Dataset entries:
════════
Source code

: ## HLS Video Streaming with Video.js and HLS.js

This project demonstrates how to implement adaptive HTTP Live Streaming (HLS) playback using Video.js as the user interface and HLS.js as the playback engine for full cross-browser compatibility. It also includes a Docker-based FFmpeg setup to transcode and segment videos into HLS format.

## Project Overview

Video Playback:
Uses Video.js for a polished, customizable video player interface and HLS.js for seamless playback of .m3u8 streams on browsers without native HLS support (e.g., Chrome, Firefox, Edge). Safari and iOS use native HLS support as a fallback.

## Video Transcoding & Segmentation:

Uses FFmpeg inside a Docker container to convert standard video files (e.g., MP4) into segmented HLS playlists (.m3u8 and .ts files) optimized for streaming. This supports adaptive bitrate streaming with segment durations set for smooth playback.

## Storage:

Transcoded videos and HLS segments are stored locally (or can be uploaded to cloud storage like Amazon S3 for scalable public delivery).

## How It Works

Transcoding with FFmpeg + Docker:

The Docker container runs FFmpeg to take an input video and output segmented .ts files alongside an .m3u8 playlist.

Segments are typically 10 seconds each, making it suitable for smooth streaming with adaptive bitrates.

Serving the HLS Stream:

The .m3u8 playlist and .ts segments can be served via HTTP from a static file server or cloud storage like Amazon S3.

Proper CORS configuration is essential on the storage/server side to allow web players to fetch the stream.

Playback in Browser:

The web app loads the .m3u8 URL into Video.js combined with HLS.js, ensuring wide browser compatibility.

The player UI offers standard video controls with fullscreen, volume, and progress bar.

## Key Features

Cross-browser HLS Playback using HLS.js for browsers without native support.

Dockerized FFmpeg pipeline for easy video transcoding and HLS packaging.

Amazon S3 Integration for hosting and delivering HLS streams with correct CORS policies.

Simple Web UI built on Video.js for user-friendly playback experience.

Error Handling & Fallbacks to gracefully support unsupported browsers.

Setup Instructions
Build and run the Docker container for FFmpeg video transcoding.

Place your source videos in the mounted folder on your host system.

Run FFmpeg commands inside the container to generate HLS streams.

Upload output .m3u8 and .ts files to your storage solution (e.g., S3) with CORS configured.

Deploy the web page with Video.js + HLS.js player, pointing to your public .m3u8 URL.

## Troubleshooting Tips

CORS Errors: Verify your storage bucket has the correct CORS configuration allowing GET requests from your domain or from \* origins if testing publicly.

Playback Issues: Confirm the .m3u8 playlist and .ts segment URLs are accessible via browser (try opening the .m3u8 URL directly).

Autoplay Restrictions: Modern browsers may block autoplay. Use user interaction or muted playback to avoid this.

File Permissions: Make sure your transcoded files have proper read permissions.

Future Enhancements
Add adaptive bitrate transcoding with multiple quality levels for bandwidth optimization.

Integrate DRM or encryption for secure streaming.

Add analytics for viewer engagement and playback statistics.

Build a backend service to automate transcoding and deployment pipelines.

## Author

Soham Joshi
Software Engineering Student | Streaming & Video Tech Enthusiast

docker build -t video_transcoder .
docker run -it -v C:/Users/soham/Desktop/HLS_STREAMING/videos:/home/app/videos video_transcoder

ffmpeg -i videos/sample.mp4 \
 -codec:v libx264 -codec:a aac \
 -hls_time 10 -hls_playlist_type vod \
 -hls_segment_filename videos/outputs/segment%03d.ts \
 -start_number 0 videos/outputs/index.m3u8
════════
▶ _Brief_
Print each record word for word.

▶ _Output of the exercise_
Source code

: ## HLS Video Streaming with Video.js and HLS.js

This project demonstrates how to implement adaptive HTTP Live Streaming (HLS) playback using Video.js as the user interface and HLS.js as the playback engine for full cross-browser compatibility. It also includes a Docker-based FFmpeg setup to transcode and segment videos into HLS format.

## Project Overview

Video Playback:
Uses Video.js for a polished, customizable video player interface and HLS.js for seamless playback of .m3u8 streams on browsers without native HLS support (e.g., Chrome, Firefox, Edge). Safari and iOS use native HLS support as a fallback.

## Video Transcoding & Segmentation:

Uses FFmpeg inside a Docker container to convert standard video files (e.g., MP4) into segmented HLS playlists (.m3u8 and .ts files) optimized for streaming. This supports adaptive bitrate streaming with segment durations set for smooth playback.

## Storage:

Transcoded videos and HLS segments are stored locally (or can be uploaded to cloud storage like Amazon S3 for scalable public delivery).

## How It Works

Transcoding with FFmpeg + Docker:

The Docker container runs FFmpeg to take an input video and output segmented .ts files alongside an .m3u8 playlist.

Segments are typically 10 seconds each, making it suitable for smooth streaming with adaptive bitrates.

Serving the HLS Stream:

The .m3u8 playlist and .ts segments can be served via HTTP from a static file server or cloud storage like Amazon S3.

Proper CORS configuration is essential on the storage/server side to allow web players to fetch the stream.

Playback in Browser:

The web app loads the .m3u8 URL into Video.js combined with HLS.js, ensuring wide browser compatibility.

The player UI offers standard video controls with fullscreen, volume, and progress bar.

## Key Features

Cross-browser HLS Playback using HLS.js for browsers without native support.

Dockerized FFmpeg pipeline for easy video transcoding and HLS packaging.

Amazon S3 Integration for hosting and delivering HLS streams with correct CORS policies.

Simple Web UI built on Video.js for user-friendly playback experience.

Error Handling & Fallbacks to gracefully support unsupported browsers.

Setup Instructions
Build and run the Docker container for FFmpeg video transcoding.

Place your source videos in the mounted folder on your host system.

Run FFmpeg commands inside the container to generate HLS streams.

Upload output .m3u8 and .ts files to your storage solution (e.g., S3) with CORS configured.

Deploy the web page with Video.js + HLS.js player, pointing to your public .m3u8 URL.

## Troubleshooting Tips

CORS Errors: Verify your storage bucket has the correct CORS configuration allowing GET requests from your domain or from \* origins if testing publicly.

Playback Issues: Confirm the .m3u8 playlist and .ts segment URLs are accessible via browser (try opening the .m3u8 URL directly).

Autoplay Restrictions: Modern browsers may block autoplay. Use user interaction or muted playback to avoid this.

File Permissions: Make sure your transcoded files have proper read permissions.

Future Enhancements
Add adaptive bitrate transcoding with multiple quality levels for bandwidth optimization.

Integrate DRM or encryption for secure streaming.

Add analytics for viewer engagement and playback statistics.

Build a backend service to automate transcoding and deployment pipelines.

## Author

Soham Joshi
Software Engineering Student | Streaming & Video Tech Enthusiast

docker build -t video_transcoder .
docker run -it -v C:/Users/soham/Desktop/HLS_STREAMING/videos:/home/app/videos video_transcoder

ffmpeg -i videos/sample.mp4 \
 -codec:v libx264 -codec:a aac \
 -hls_time 10 -hls_playlist_type vod \
 -hls_segment_filename videos/outputs/segment%03d.ts \
 -start_number 0 videos/outputs/index.m3u8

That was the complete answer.